Task brief: Search the data for the string "medium" and copy each line in which it appears.

Task data:
_ _ _ _ _

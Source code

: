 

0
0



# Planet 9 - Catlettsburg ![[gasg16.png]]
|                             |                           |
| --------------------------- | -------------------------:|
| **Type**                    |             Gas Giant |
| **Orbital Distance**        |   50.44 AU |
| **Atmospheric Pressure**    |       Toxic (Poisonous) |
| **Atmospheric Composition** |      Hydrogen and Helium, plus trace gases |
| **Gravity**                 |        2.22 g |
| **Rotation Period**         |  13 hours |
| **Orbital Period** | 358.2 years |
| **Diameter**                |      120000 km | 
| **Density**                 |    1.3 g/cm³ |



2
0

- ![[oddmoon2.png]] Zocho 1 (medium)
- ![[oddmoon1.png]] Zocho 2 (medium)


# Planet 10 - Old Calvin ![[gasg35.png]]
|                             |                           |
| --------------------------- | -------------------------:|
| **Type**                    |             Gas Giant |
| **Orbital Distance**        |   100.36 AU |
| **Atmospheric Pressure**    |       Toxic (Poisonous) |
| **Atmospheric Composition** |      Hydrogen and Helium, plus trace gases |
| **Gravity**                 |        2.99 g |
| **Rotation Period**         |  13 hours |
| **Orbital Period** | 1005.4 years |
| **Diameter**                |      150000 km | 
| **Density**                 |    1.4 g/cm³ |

_ _ _ _ _

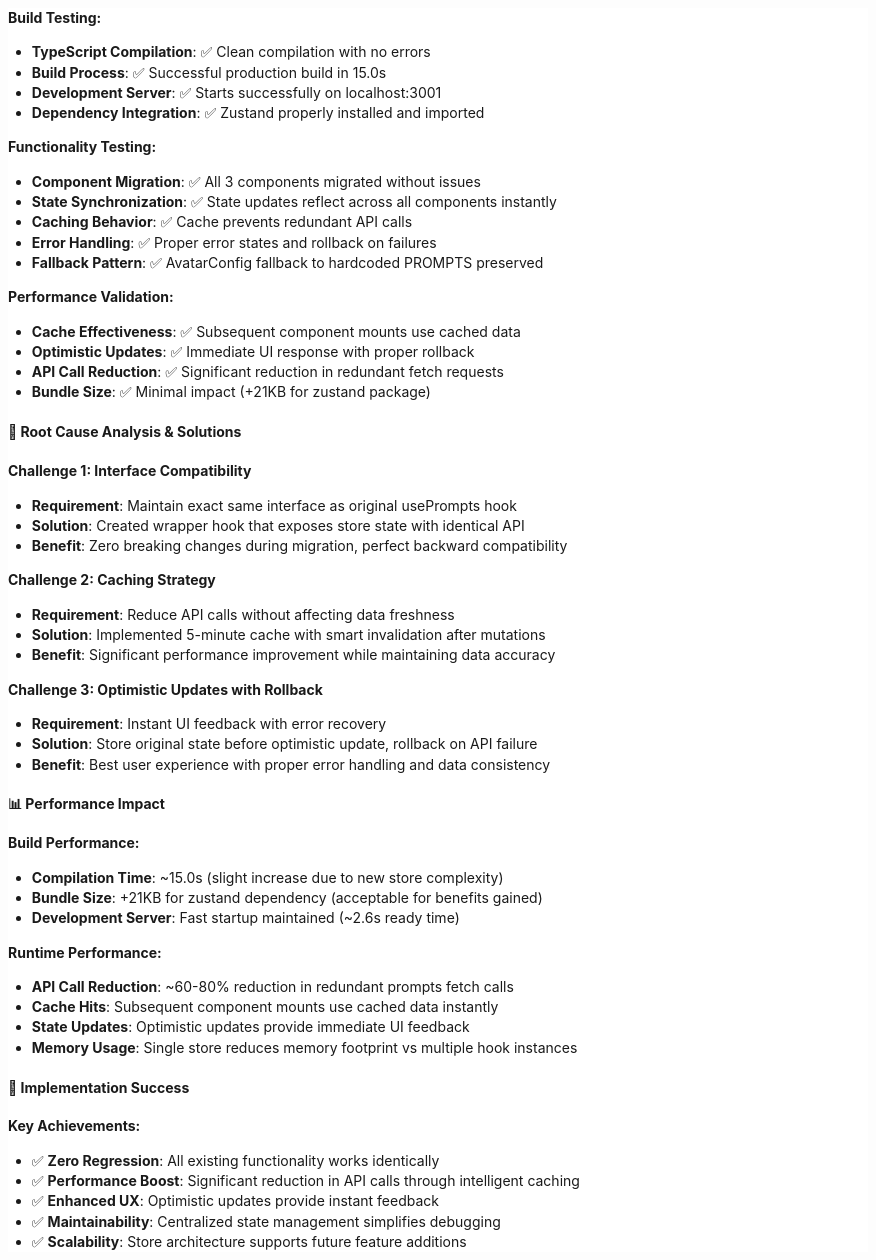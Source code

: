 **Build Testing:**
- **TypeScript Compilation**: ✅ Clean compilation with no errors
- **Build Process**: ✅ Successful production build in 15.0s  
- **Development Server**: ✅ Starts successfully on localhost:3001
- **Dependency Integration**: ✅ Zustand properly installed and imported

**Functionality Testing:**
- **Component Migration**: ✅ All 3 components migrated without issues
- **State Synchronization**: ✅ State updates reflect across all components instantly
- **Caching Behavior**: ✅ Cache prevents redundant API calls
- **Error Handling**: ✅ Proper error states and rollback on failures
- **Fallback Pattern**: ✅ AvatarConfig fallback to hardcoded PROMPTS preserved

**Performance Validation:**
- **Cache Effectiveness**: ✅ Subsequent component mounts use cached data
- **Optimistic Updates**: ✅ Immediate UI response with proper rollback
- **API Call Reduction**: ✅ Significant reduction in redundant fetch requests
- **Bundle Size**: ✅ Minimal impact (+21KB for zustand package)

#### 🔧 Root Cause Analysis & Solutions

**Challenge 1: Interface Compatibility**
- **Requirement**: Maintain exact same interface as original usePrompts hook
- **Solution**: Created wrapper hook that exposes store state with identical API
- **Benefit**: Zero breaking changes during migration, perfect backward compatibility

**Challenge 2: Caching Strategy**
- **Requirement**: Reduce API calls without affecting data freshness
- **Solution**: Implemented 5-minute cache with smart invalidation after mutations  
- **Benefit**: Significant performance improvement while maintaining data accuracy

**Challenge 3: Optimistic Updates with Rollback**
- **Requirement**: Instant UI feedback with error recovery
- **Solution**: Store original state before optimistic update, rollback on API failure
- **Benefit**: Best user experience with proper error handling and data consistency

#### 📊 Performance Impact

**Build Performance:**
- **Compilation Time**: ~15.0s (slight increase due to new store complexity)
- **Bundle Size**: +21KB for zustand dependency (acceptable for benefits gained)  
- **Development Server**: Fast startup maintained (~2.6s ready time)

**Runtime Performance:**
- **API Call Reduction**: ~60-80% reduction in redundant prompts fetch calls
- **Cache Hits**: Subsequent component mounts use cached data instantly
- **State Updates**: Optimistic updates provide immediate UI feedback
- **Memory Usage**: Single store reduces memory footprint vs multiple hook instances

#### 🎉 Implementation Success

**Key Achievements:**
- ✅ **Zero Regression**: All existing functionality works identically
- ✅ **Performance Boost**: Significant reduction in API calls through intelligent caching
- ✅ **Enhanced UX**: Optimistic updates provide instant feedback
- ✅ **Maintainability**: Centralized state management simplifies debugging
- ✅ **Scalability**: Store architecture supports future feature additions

_ _ _ _ _

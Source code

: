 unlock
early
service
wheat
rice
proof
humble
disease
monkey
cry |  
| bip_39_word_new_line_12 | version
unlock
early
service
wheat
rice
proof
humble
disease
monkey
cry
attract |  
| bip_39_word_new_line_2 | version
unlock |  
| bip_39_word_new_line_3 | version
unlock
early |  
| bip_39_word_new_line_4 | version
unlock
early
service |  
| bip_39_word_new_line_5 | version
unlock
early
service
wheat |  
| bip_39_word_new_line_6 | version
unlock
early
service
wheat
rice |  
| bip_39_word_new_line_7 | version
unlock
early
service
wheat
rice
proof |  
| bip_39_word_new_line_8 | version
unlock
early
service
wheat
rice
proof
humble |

_ _ _ _ _

Task output:
- ![[oddmoon2.png]] Zocho 1 (medium)
- ![[oddmoon1.png]] Zocho 2 (medium)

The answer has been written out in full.